Nappi embraced the mixed-use concept in developing the market project. The store is attached to a new, four-unit, farmhouse-style apartment building that fronts on Bow Street.

He also extended School Street, formerly a dead end, to meet Bow Street and gave the new section of road to the town.

“They did a great job with the new market,” said Brian Arsenault, who has lived in town for 30 years, most recently on Bow Street. “They worked with community members and they did it with a lot of sensitivity.”

The mixed-use zone grew from the town’s comprehensive plan, which encourages development that fills gaps near the village center and promotes businesses that provide local services, said Town Manager Dale Olmstead.

In addition, the Town Council, Freeport Economic Development Corp., Freeport Chamber of Commerce and Freeport USA have increased efforts to promote the town as a year-round vacation destination rather than a pass-through shopping stop, Olmstead said.

Updated promotional materials call attention to a variety of outdoor attractions within a few miles of the village, including Wolfe’s Neck Woods State Park, South Freeport Harbor, Mast Landing Audubon Sanctuary and the Desert of Maine.

Freeport Fields and Trails, a coalition of residents and business owners, plans to build a $3.3 million, multi-use complex off Hunter Road that would include a recreational lodge and trails for running, biking and cross-country skiing.

The Town Council voted unanimously in April to spend $2.3 million in surplus funds on the fields and trails project, and L.L. Bean announced in May that it will donate $500,000 to the project to celebrate its upcoming 100th anniversary in 2012.

Bernadette and Emmet Currie, retirees from Halifax, Nova Scotia, said they might stay longer in Freeport if recreational opportunities were better known and more accessible.
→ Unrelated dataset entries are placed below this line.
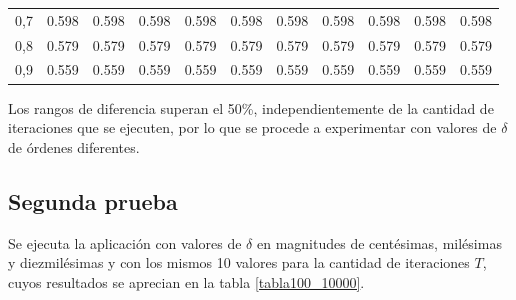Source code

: \begin{table}[h]
\begin{tabular}{crrrrrrrrrr}
0,7                          & 0.598                    & 0.598                    & 0.598                    & 0.598                    & 0.598                    & 0.598                    & 0.598                    & 0.598                    & 0.598                    & 0.598                     \\ 
0,8                          & 0.579                    & 0.579                    & 0.579                    & 0.579                    & 0.579                    & 0.579                    & 0.579                    & 0.579                    & 0.579                    & 0.579                     \\ 
0,9                          & 0.559                    & 0.559                    & 0.559                    & 0.559                    & 0.559                    & 0.559                    & 0.559                    & 0.559                    & 0.559                    & 0.559                     \\ \hline
\end{tabular}
\label{tabla10}
\end{table}
Los rangos de diferencia superan el 50\%, independientemente de la cantidad de iteraciones que se ejecuten, por lo que se procede a experimentar con valores de $\delta$ de órdenes diferentes. 

\subsection{Segunda prueba}

Se ejecuta la aplicación con valores de $\delta$ en magnitudes de centésimas, milésimas y diezmilésimas y con los mismos 10 valores para la cantidad de iteraciones $T$, cuyos resultados se aprecian en la tabla \ref{tabla100_10000}.

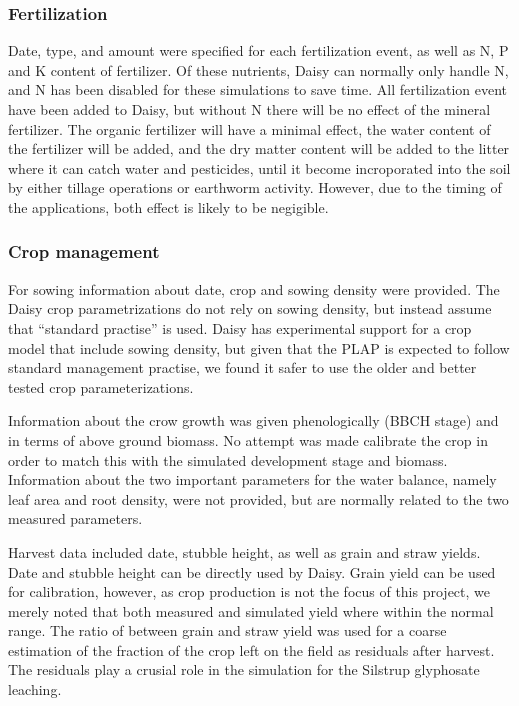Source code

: \documentclass[a4paper]{article}
\begin{document}
\begin{text}
\subsubsection{Fertilization}

Date, type, and amount were specified for each fertilization event, as
well as N, P and K content of fertilizer.  Of these nutrients, Daisy
can normally only handle N, and N has been disabled for these
simulations to save time.  All fertilization event have been added to
Daisy, but without N there will be no effect of the mineral
fertilizer.  The organic fertilizer will have a minimal effect, the
water content of the fertilizer will be added, and the dry matter
content will be added to the litter where it can catch water and
pesticides, until it become incroporated into the soil by either
tillage operations or earthworm activity.  However, due to the timing
of the applications, both effect is likely to be negigible.

\subsubsection{Crop management}

For sowing information about date, crop and sowing density were
provided.  The Daisy crop parametrizations do not rely on sowing
density, but instead assume that ``standard practise'' is used.  Daisy
has experimental support for a crop model that include sowing density,
but given that the PLAP is expected to follow standard management
practise, we found it safer to use the older and better tested crop
parameterizations.

Information about the crow growth was given phenologically (BBCH
stage) and in terms of above ground biomass. No attempt was made
calibrate the crop in order to match this with the simulated
development stage and biomass.  Information about the two important
parameters for the water balance, namely leaf area and root density,
were not provided, but are normally related to the two measured
parameters.

Harvest data included date, stubble height, as well as grain and straw
yields.  Date and stubble height can be directly used by Daisy.  Grain
yield can be used for calibration, however, as crop production is not
the focus of this project, we merely noted that both measured and
simulated yield where within the normal range.  The ratio of between
grain and straw yield was used for a coarse estimation of the fraction
of the crop left on the field as residuals after harvest.  The
residuals play a crusial role in the simulation for the Silstrup
glyphosate leaching.


\end{text}
\end{document}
In town last week, they typically stop to shop in Freeport on their way to Florida or when staying in other coastal communities, such as Rockland or Boothbay Harbor.

“You have to have a reason to stay longer than one night,” Bernadette Currie said.

Giuseppina Petrarca and Marinuccia Sanna, visitors from Sardinia, an island off the coast of Italy, said the town should promote its outdoor amenities, because they jibe with the regional emphasis on the environment and locally grown produce.

“It’s a nice place,” Petrarca said of Freeport. “Everything is so clean and green.”

But with only a few days to spend in Maine, they were traveling on to Boothbay, Camden and Bar Harbor.

To make it easier to get around town, community leaders are talking about launching a shuttle service when the Downeaster train starts running from Portland to Brunswick, with a stop in Freeport, in the fall of 2012, said Sande Updegraph, executive director of the Freeport Economic Development Corp.

The shuttle would serve the train depot and village area, as well as hotels and businesses along Lower Main Street and Route 1 South.

The town has nearly 800 hotel, motel and bed-and-breakfast rooms and 475 camping sites.

“We want people to come to Freeport and stay for a while,” Updegraph said.